(RAW DATA)

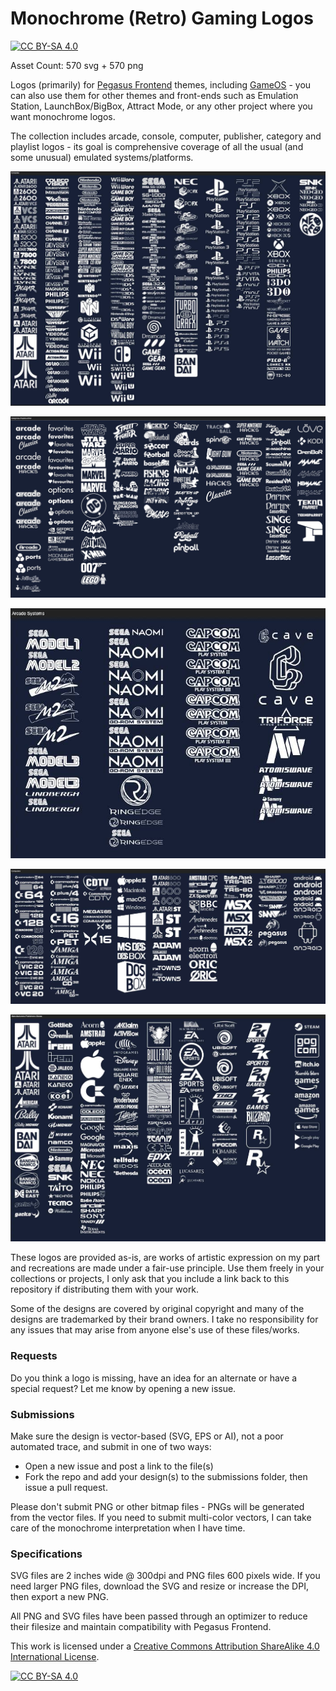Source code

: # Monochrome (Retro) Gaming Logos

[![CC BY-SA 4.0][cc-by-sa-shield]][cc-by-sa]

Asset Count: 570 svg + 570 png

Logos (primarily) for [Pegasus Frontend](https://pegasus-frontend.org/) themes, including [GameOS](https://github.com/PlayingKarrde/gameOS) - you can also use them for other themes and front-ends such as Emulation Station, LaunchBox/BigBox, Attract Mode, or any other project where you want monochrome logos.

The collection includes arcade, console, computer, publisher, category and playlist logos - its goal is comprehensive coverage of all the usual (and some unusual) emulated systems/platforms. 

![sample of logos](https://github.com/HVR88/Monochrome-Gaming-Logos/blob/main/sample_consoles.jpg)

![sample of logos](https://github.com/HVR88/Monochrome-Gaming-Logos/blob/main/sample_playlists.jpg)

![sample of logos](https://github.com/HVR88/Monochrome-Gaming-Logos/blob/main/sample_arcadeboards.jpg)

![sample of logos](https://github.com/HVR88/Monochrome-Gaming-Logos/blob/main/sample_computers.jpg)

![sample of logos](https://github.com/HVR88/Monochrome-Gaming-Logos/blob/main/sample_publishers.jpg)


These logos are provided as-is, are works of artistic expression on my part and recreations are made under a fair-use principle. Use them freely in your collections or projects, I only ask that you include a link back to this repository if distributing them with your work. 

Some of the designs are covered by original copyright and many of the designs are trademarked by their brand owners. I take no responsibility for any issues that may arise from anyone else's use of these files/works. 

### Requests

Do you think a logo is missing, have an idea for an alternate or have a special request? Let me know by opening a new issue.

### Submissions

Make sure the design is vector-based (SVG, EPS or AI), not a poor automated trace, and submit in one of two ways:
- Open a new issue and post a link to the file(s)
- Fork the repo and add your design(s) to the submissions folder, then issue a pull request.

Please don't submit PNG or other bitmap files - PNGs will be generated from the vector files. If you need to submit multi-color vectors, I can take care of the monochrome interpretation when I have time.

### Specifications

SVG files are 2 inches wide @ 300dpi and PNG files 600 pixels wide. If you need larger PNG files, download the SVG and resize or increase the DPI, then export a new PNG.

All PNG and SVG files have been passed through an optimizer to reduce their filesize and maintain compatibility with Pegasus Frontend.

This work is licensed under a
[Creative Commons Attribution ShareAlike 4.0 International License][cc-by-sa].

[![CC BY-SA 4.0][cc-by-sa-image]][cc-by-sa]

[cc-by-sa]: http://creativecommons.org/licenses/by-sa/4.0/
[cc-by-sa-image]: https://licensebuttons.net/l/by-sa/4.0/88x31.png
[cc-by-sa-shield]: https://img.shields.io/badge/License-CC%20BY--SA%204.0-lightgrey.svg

(End RAW DATA)

> [PROBLEM TO SOLVE]
All lines above holding the word "their" make up the answer; copy each one.

> [EXERCISE ANSWER]
Some of the designs are covered by original copyright and many of the designs are trademarked by their brand owners. I take no responsibility for any issues that may arise from anyone else's use of these files/works. 
All PNG and SVG files have been passed through an optimizer to reduce their filesize and maintain compatibility with Pegasus Frontend.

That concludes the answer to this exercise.